Nothing outside the stretch is wanted. Repeat exactly the lines of the listing below from the one that contains "Исследование мобильного приложения" through the one that contains "- **pandas**", both ends included.

[DATA]

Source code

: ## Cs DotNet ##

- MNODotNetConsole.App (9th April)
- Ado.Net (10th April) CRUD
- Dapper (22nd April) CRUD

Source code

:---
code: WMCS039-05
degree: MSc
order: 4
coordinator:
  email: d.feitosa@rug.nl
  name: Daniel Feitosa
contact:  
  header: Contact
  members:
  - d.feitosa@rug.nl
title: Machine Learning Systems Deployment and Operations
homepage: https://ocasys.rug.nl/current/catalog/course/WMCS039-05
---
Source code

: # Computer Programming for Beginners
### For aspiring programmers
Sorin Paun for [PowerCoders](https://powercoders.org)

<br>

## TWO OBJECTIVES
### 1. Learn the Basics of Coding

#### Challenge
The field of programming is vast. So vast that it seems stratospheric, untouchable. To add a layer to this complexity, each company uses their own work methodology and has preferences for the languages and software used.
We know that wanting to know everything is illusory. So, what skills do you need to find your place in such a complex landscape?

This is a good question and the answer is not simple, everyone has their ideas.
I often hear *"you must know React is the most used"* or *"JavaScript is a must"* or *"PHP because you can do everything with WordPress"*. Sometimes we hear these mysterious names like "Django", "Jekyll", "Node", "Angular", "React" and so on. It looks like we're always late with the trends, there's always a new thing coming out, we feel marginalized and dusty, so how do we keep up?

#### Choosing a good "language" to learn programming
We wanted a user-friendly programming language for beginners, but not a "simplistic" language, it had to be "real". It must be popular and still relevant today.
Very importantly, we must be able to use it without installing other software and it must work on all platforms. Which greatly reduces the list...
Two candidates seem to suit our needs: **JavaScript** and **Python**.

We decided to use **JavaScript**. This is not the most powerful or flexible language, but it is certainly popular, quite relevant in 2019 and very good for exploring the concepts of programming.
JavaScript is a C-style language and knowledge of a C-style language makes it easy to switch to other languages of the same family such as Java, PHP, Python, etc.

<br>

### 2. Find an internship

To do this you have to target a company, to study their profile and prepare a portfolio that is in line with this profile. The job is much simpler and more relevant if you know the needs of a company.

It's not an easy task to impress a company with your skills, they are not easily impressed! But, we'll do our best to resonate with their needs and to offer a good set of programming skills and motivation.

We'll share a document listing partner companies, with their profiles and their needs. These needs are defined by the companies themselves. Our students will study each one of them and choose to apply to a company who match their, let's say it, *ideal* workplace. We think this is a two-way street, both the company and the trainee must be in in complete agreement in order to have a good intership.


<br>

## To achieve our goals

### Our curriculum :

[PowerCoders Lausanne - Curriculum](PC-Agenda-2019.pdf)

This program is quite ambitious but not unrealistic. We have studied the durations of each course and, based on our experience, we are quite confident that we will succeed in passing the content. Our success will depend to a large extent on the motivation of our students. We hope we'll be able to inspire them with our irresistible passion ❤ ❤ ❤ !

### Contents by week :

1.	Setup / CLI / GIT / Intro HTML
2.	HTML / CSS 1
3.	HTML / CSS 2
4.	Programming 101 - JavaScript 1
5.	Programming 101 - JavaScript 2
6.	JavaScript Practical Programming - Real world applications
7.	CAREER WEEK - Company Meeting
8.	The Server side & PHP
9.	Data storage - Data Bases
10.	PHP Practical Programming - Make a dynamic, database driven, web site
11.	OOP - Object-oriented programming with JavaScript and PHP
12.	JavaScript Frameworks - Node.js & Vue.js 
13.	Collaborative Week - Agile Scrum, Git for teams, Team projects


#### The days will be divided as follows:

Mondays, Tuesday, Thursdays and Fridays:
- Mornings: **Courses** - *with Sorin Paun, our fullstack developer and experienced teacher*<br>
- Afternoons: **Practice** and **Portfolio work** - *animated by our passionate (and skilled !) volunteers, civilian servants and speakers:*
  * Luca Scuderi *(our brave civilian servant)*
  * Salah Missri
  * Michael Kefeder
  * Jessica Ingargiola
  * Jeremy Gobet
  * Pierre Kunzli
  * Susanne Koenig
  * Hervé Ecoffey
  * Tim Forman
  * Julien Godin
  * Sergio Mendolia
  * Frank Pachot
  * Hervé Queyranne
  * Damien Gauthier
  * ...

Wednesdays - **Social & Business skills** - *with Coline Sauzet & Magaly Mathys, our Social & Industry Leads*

[/DATA]
[DATA]

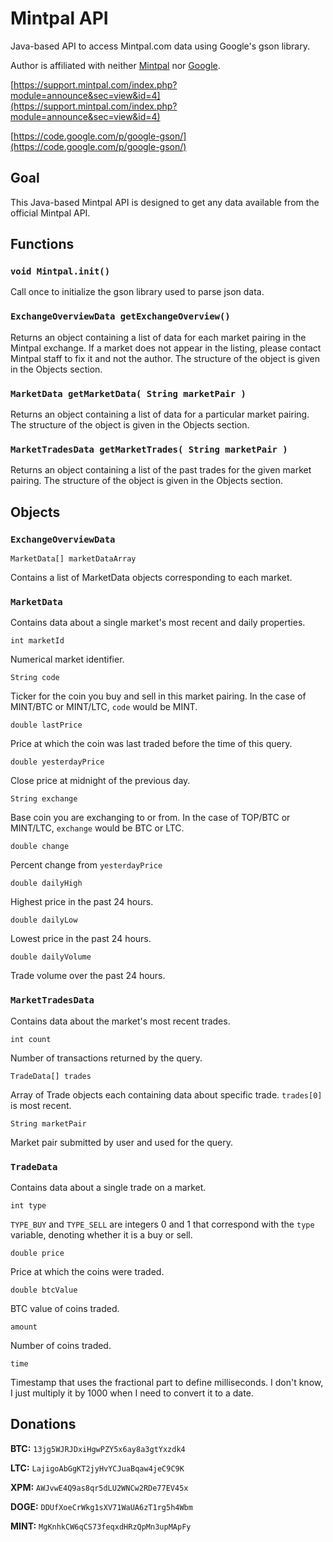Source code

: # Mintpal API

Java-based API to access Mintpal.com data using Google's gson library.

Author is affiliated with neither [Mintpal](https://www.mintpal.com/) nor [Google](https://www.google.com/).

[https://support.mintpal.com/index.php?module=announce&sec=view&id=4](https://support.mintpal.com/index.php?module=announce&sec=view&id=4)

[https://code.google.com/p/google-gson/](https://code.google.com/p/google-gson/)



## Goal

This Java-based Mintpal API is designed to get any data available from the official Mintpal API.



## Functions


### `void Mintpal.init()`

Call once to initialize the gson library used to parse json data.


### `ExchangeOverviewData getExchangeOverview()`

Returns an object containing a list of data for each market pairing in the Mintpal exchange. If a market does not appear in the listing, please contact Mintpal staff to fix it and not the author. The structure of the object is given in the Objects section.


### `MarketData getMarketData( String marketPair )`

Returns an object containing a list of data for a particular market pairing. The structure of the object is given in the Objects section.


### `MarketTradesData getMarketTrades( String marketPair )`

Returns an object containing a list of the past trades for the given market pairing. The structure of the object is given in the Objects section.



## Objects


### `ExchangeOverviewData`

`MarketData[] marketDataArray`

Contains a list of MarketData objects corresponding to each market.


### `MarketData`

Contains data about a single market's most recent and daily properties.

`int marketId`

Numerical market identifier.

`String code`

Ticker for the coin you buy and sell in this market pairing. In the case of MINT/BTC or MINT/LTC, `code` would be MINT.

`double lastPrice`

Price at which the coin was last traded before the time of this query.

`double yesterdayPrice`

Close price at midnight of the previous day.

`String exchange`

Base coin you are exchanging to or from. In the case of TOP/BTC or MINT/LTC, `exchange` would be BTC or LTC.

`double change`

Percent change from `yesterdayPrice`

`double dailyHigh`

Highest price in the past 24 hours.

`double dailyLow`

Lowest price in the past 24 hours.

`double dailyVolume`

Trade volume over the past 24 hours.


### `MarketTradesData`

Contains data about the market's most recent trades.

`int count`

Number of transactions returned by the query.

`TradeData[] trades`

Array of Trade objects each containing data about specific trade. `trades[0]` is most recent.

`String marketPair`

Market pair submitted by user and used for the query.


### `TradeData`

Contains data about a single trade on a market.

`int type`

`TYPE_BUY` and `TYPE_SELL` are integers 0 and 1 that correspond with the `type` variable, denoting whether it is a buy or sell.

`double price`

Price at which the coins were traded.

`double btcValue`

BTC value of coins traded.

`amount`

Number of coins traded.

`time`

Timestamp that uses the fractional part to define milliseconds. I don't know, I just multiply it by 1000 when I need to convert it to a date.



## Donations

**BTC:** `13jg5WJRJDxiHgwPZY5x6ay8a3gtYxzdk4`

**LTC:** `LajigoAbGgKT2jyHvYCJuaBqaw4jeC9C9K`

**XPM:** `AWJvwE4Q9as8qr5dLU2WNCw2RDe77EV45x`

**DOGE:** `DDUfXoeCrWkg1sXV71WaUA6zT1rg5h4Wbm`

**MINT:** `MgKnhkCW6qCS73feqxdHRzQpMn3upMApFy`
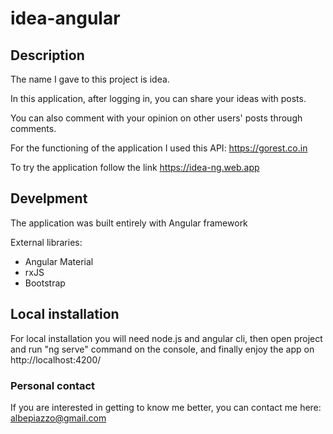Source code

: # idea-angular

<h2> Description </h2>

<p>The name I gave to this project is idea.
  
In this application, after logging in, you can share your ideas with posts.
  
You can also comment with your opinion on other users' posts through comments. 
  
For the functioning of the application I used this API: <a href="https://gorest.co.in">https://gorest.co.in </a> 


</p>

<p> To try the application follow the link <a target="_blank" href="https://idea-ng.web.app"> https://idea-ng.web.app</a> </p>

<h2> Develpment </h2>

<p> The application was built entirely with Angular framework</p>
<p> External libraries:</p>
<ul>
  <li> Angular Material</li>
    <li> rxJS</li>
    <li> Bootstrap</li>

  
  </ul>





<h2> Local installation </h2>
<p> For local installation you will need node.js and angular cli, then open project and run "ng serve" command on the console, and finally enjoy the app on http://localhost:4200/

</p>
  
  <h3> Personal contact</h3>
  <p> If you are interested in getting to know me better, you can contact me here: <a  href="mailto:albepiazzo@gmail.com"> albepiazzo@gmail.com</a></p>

[/DATA]
[DATA]

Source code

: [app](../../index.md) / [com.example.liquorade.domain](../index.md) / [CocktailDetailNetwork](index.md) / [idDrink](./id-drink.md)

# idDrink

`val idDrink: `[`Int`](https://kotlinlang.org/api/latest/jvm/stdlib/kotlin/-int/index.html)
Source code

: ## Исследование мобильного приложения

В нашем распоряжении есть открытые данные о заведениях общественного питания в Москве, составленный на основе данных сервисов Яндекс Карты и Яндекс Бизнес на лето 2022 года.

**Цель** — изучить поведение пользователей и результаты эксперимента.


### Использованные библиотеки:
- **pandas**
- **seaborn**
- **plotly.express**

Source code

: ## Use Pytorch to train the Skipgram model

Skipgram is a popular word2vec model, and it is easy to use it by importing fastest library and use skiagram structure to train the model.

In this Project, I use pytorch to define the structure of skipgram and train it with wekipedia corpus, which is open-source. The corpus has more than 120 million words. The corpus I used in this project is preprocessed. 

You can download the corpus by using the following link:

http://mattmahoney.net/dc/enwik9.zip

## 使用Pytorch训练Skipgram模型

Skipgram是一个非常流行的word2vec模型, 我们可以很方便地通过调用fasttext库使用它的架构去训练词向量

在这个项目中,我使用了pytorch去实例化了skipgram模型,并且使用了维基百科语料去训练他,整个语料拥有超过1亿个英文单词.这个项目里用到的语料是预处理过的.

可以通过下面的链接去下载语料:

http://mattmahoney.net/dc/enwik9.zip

[/DATA]

• _WORKED SOLUTION_:
: ## Исследование мобильного приложения

В нашем распоряжении есть открытые данные о заведениях общественного питания в Москве, составленный на основе данных сервисов Яндекс Карты и Яндекс Бизнес на лето 2022 года.

**Цель** — изучить поведение пользователей и результаты эксперимента.


### Использованные библиотеки:
- **pandas**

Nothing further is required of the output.